===== Dataset
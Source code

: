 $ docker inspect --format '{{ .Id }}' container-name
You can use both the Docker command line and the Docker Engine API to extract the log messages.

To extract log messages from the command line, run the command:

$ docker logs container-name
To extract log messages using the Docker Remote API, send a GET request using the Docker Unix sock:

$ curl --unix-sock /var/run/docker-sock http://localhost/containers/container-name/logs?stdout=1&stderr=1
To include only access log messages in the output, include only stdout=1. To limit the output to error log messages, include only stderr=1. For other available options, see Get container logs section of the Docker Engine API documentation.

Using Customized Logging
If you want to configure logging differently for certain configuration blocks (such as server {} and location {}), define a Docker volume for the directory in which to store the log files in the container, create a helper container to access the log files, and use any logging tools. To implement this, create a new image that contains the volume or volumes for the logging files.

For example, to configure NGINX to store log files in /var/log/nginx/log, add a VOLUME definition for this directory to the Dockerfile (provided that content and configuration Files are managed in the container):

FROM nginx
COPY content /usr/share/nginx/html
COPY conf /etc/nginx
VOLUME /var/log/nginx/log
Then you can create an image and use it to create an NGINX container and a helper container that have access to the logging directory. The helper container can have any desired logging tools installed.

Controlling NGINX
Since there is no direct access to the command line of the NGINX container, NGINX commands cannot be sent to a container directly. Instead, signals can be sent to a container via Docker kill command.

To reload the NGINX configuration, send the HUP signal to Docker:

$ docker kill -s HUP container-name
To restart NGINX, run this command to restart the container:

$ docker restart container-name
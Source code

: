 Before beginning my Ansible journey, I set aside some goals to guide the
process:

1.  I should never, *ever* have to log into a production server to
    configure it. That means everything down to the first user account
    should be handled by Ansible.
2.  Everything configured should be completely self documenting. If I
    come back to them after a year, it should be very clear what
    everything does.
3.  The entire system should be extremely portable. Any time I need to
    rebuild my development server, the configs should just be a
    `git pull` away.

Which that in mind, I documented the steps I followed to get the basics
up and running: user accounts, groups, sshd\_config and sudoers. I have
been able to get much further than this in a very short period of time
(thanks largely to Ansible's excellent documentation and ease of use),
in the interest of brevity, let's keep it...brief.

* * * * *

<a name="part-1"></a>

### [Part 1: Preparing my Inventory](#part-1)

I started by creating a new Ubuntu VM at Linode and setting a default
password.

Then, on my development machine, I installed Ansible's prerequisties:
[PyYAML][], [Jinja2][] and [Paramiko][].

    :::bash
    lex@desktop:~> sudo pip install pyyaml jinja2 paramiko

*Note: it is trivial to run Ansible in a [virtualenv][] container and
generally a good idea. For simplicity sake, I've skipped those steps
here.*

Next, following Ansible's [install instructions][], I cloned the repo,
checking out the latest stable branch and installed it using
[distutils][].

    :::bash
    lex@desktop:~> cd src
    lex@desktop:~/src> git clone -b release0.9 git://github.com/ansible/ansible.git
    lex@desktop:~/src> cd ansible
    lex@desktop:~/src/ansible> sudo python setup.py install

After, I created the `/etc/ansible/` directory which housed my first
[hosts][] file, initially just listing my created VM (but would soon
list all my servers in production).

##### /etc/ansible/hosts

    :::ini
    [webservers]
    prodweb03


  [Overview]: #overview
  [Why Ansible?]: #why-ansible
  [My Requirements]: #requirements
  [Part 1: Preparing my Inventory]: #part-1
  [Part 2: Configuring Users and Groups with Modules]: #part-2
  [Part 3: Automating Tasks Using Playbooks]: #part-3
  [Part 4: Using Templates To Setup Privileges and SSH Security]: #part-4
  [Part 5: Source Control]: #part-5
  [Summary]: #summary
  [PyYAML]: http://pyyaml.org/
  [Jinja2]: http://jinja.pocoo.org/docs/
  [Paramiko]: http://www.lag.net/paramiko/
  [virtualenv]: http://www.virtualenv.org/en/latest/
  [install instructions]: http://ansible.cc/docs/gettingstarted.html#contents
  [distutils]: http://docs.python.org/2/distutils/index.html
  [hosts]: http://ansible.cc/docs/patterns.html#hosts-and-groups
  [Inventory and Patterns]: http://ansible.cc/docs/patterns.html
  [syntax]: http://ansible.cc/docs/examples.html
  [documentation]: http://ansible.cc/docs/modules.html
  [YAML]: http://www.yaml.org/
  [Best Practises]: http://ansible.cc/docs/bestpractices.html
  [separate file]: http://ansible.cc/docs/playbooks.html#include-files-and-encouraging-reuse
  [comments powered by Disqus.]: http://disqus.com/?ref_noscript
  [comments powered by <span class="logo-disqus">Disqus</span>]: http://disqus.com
==========
> [Task description]:
Each line of the data that includes "command" should be copied.

> [Task answer]:
You can use both the Docker command line and the Docker Engine API to extract the log messages.
To extract log messages from the command line, run the command:
Since there is no direct access to the command line of the NGINX container, NGINX commands cannot be sent to a container directly. Instead, signals can be sent to a container via Docker kill command.
To restart NGINX, run this command to restart the container:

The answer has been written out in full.